15 Strength Training Exercises Specifically for Runners

15 Strength Training Exercises Specifically for Runners

When you choose the right exercises, and make strength training a priority, it will have a great payoff to improve your running. Studies have shown incorporating a strength training program to your running routine improves running economy.[1]

Here are 15 strength training exercises specifically for runners.

1. Planks

The plank is a very important core exercise that will help give you more control and balance while running. Having a strong core will also keep you more stable and in control if you have to navigate uneven surfaces.

The plank is a simple exercise and involved balancing on your forearms and the tips of your toes, so that your back is “straight as a plank”. You want to focus on keeping your abs tight and imagine sucking your belly button up into your spine to have them properly engaged.
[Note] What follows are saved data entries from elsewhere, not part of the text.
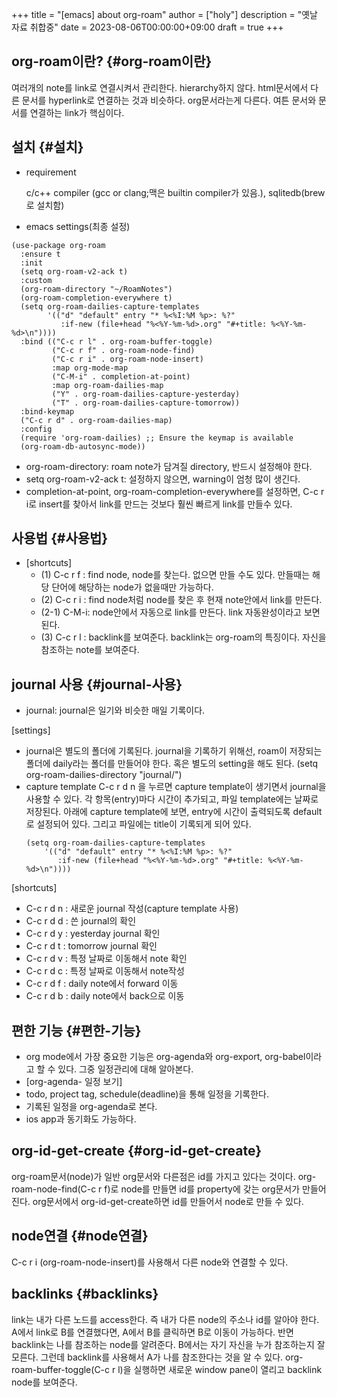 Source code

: +++
title = "[emacs] about org-roam"
author = ["holy"]
description = "옛날 자료 취합중"
date = 2023-08-06T00:00:00+09:00
draft = true
+++

## org-roam이란? {#org-roam이란}

여러개의 note를 link로 연결시켜서 관리한다. hierarchy하지
않다. html문서에서 다른 문서를 hyperlink로 연결하는 것과
비슷하다. org문서라는게 다른다. 여튼 문서와 문서를 연결하는 link가
핵심이다.


## 설치 {#설치}

-   requirement

    <div class="note">

    c/c++ compiler (gcc or clang;맥은 builtin compiler가 있음.),
    sqlitedb(brew로 설치함)

    </div>
-   emacs settings(최종 설정)

<!--listend-->

```emacs-lisp
(use-package org-roam
  :ensure t
  :init
  (setq org-roam-v2-ack t)
  :custom
  (org-roam-directory "~/RoamNotes")
  (org-roam-completion-everywhere t)
  (setq org-roam-dailies-capture-templates
        '(("d" "default" entry "* %<%I:%M %p>: %?"
           :if-new (file+head "%<%Y-%m-%d>.org" "#+title: %<%Y-%m-%d>\n"))))
  :bind (("C-c r l" . org-roam-buffer-toggle)
         ("C-c r f" . org-roam-node-find)
         ("C-c r i" . org-roam-node-insert)
         :map org-mode-map
         ("C-M-i" . completion-at-point)
         :map org-roam-dailies-map
         ("Y" . org-roam-dailies-capture-yesterday)
         ("T" . org-roam-dailies-capture-tomorrow))
  :bind-keymap
  ("C-c r d" . org-roam-dailies-map)
  :config
  (require 'org-roam-dailies) ;; Ensure the keymap is available
  (org-roam-db-autosync-mode))

```

-   org-roam-directory: roam note가 담겨질 directory, 반드시 설정해야 한다.
-   setq org-roam-v2-ack t: 설정하지 않으면, warning이 엄청 많이 생긴다.
-   completion-at-point, org-roam-completion-everywhere를 설정하면, C-c
    r i로 insert를 찾아서 link를 만드는 것보다 훨씬 빠르게 link를 만들수
    있다.


## 사용법 {#사용법}

-   [shortcuts]
    -   (1) C-c r f : find node, node를 찾는다. 없으면 만들 수도
        있다. 만들때는 해당 단어에 해당하는 node가 없을때만 가능하다.
    -   (2) C-c r i : find node처럼 node를 찾은 후 현재 note안에서 link를
        만든다.
    -   (2-1) C-M-i: node안에서 자동으로 link를 만든다. link
        자동완성이라고 보면 된다.
    -   (3) C-c r l : backlink를 보여준다.  backlink는 org-roam의
        특징이다. 자신을 참조하는 note를 보여준다.


## journal 사용 {#journal-사용}

-   journal:  journal은 일기와 비슷한 매일 기록이다.

[settings]

-   journal은 별도의 폴더에 기록된다. journal을 기록하기 위해선, roam이 저장되는 폴더에 daily라는 폴더를 만들어야 한다. 혹은 별도의 setting을 해도 된다.
    (setq org-roam-dailies-directory "journal/")
-   capture template
    C-c r d n 을 누르면 capture template이 생기면서 journal을 사용할 수 있다. 각 항목(entry)마다 시간이 추가되고, 파일 template에는 날짜로 저장된다. 아래에 capture template에 보면, entry에 시간이 출력되도록 default로 설정되어 있다. 그리고 파일에는 title이 기록되게 되어 있다.
    ```emacs-lisp
    (setq org-roam-dailies-capture-templates
        '(("d" "default" entry "* %<%I:%M %p>: %?"
           :if-new (file+head "%<%Y-%m-%d>.org" "#+title: %<%Y-%m-%d>\n"))))
    ```

[shortcuts]

-   C-c r d n : 새로운 journal 작성(capture template 사용)
-   C-c r d d : 쓴 journal의 확인
-   C-c r d y : yesterday journal 확인
-   C-c r d t : tomorrow journal 확인
-   C-c r d v : 특정 날짜로 이동해서 note 확인
-   C-c r d c : 특정 날짜로 이동해서 note작성
-   C-c r d f : daily note에서 forward 이동
-   C-c r d b : daily note에서 back으로 이동


## 편한 기능 {#편한-기능}

-   org mode에서 가장 중요한 기능은 org-agenda와 org-export, org-babel이라고 할 수 있다. 그중 일정관리에 대해 알아본다.
-   [org-agenda- 일정 보기]
-   todo, project tag, schedule(deadline)을 통해 일정을 기록한다.
-   기록된 일정을 org-agenda로 본다.
-   ios app과 동기화도 가능하다.


## org-id-get-create {#org-id-get-create}

org-roam문서(node)가 일반 org문서와 다른점은 id를 가지고 있다는
것이다. org-roam-node-find(C-c r f)로 node를 만들면 id를 property에
갖는 org문서가 만들어진다. org문서에서 org-id-get-create하면 id를
만들어서 node로 만들 수 있다.


## node연결 {#node연결}

C-c r i (org-roam-node-insert)를 사용해서 다른 node와 연결할 수 있다.


## backlinks {#backlinks}

link는 내가 다른 노드를 access한다. 즉 내가 다른 node의 주소나 id를
알아야 한다. A에서 link로 B를 연결했다면, A에서 B를 클릭하면 B로
이동이 가능하다. 반면 backlink는 나를 참조하는 node를
알려준다. B에서는 자기 자신을 누가 참조하는지 잘 모른다. 그런데
backlink를 사용해서 A가 나를 참조한다는 것을 알 수 있다.
org-roam-buffer-toggle(C-c r l)을 실행하면 새로운 window pane이 열리고
backlink node를 보여준다.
Aim for 30 to 45 seconds for a few rounds. Ultimately, you want to hold them as long as you can with proper form – so every time you perform a plank you want to go a little longer than previous ones.

2. Side Planks

The same concept is applied but you are now engaging your core in a different manner and engaging your oblique muscles too. This time, you are going to lie on your side with your legs stacked on top of each other.

You will lean on your right forearm and lift your hips off the ground keeping your head lined up with your torso and ankles. Keep your other hand on your hip to help ,and control balance, and focus on not moving or swaying. Keep your abs tight to engage them and hold for 30-45 seconds, or longer if you can.

3. Clamshells

For this exercise, you are going to need a simple resistance band. Start with the band wrapped around both legs just below the knee. Your starting position will be on the ground lying on your side with your top hip and shoulder pointing towards the ceiling. Your hips will be on the ground, keep your back straight and your feet together, and lift up with your top knee as far as you can with the resistance.

Pause for a second at the top and lower back down under control. You can do 10 reps on this side before switching over and doing another 10 reps and aim for 2 to 3 sets.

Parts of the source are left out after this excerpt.